Noch bis am Dienstag wehten in Amerika die Fahnen auf Halbmast. Aus Trauer über den Tod von 20 Kindern und sechs Erwachsenen, die der 20jährige Adam Lanza am vergangenen Freitagmorgen in einer Grundschule in Newtown (Connecticut) kaltblütig erschossen hatte. Bis zu elf Mal schoss der Täter aus seinem Sturmgewehr auf einzelne Opfer, und nachdem er sich bei Eintreffen der Polizei selbst gerichtet hatte, fanden Beamte Hunderte Schuss frischer Munition auf ihm. Nicht auszudenken, was hätte passieren können, wären die Ordnungshüter erst später bei der Sandy Hook Elementary School vorgefahren.
Trauer – und Rückkehr zur Tagesordnung
Inzwischen ist das Land erneut zur Tagesordnung übergegangen, und mit jedem Tag, der vergeht, verblassen der Schock und der Zorn über das Geschehen. Indes werden diese Woche in Newtown, eines nach dem andern, jene Kinder begraben, deren Leben der Amokläufer von einer Sekunde auf die andere ausgelöscht hat. Als ersten wurde am Montagnachmittag im Temple Adath Israel des sechsjährigen Noah Pozner und im Honan Funeral Home seines gleichaltrigen Klassenkameraden Jack Pinto gedacht. Am Dienstag trauerten in der Kirche St. Rose of Lima Angehörige und Freunde um James Mattioli und Jessica Rekos, beide ebenfalls erst sechsjährig. Die katholische Kirche hatte am Sonntag einer Bombendrohung wegen evakuiert werden müssen.

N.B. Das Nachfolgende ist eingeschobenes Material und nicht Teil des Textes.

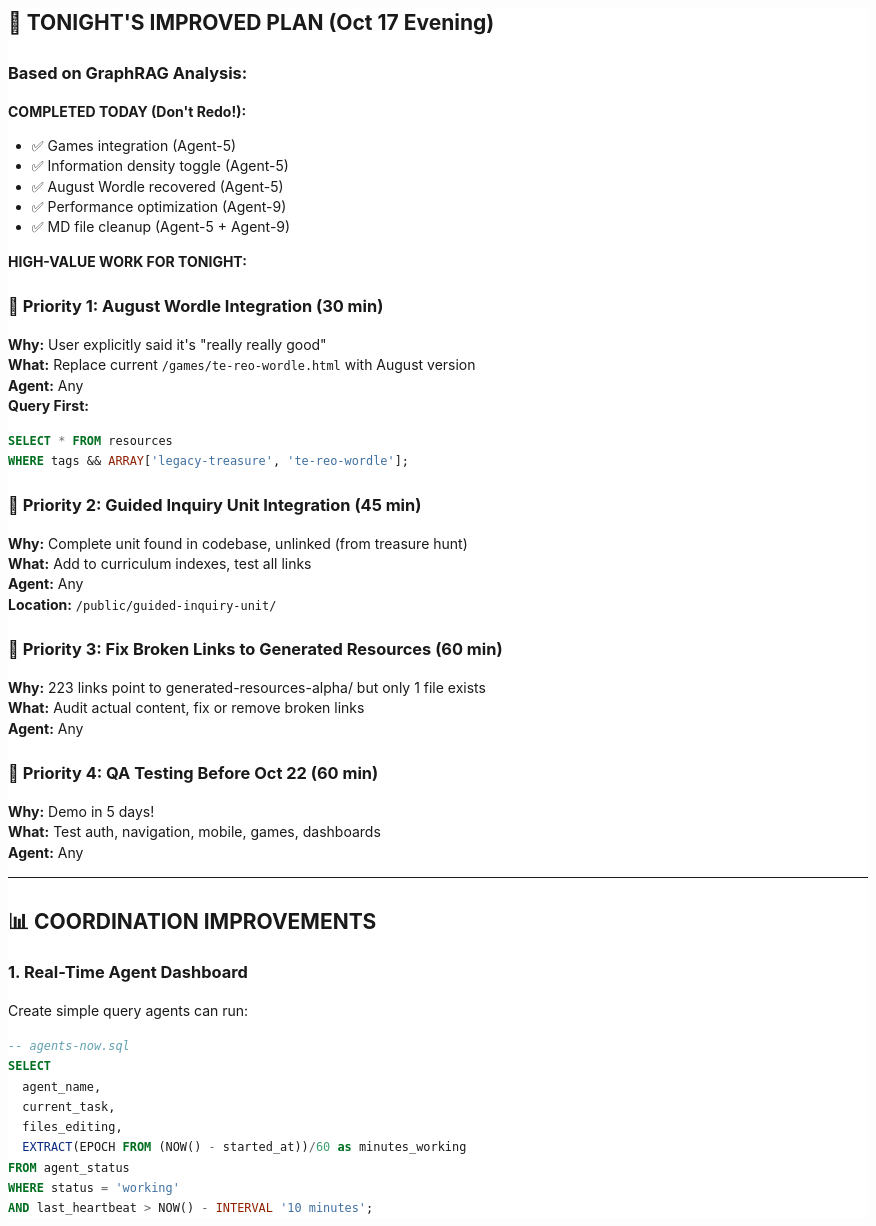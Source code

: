 
## 🎯 **TONIGHT'S IMPROVED PLAN (Oct 17 Evening)**

### Based on GraphRAG Analysis:

**COMPLETED TODAY (Don't Redo!):**
- ✅ Games integration (Agent-5)
- ✅ Information density toggle (Agent-5)  
- ✅ August Wordle recovered (Agent-5)
- ✅ Performance optimization (Agent-9)
- ✅ MD file cleanup (Agent-5 + Agent-9)

**HIGH-VALUE WORK FOR TONIGHT:**

### 🎯 **Priority 1: August Wordle Integration** (30 min)
**Why:** User explicitly said it's "really really good"  
**What:** Replace current `/games/te-reo-wordle.html` with August version  
**Agent:** Any  
**Query First:**
```sql
SELECT * FROM resources 
WHERE tags && ARRAY['legacy-treasure', 'te-reo-wordle'];
```

### 🎯 **Priority 2: Guided Inquiry Unit Integration** (45 min)
**Why:** Complete unit found in codebase, unlinked (from treasure hunt)  
**What:** Add to curriculum indexes, test all links  
**Agent:** Any  
**Location:** `/public/guided-inquiry-unit/`

### 🎯 **Priority 3: Fix Broken Links to Generated Resources** (60 min)
**Why:** 223 links point to generated-resources-alpha/ but only 1 file exists  
**What:** Audit actual content, fix or remove broken links  
**Agent:** Any  

### 🎯 **Priority 4: QA Testing Before Oct 22** (60 min)
**Why:** Demo in 5 days!  
**What:** Test auth, navigation, mobile, games, dashboards  
**Agent:** Any

---

## 📊 **COORDINATION IMPROVEMENTS**

### 1. **Real-Time Agent Dashboard**
Create simple query agents can run:
```sql
-- agents-now.sql
SELECT 
  agent_name,
  current_task,
  files_editing,
  EXTRACT(EPOCH FROM (NOW() - started_at))/60 as minutes_working
FROM agent_status
WHERE status = 'working'
AND last_heartbeat > NOW() - INTERVAL '10 minutes';
```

Am Sonntag war bei Einbruch der Dämmerung auch Barack Obama nach Newtown gekommen, um den Familien der Opfer und den Helfern am Ort sein Beileid auszusprechen. Die Nation, sagte der Präsident während eines Gedenkanlasses, habe es versäumt, ihre Kinder zu beschützen. Es gehe nicht mehr an, dass Amerikas Führer tatenlos zusähen, weil es angeblich zu schwierig sei, das Problem der Waffengewalt politisch zu lösen.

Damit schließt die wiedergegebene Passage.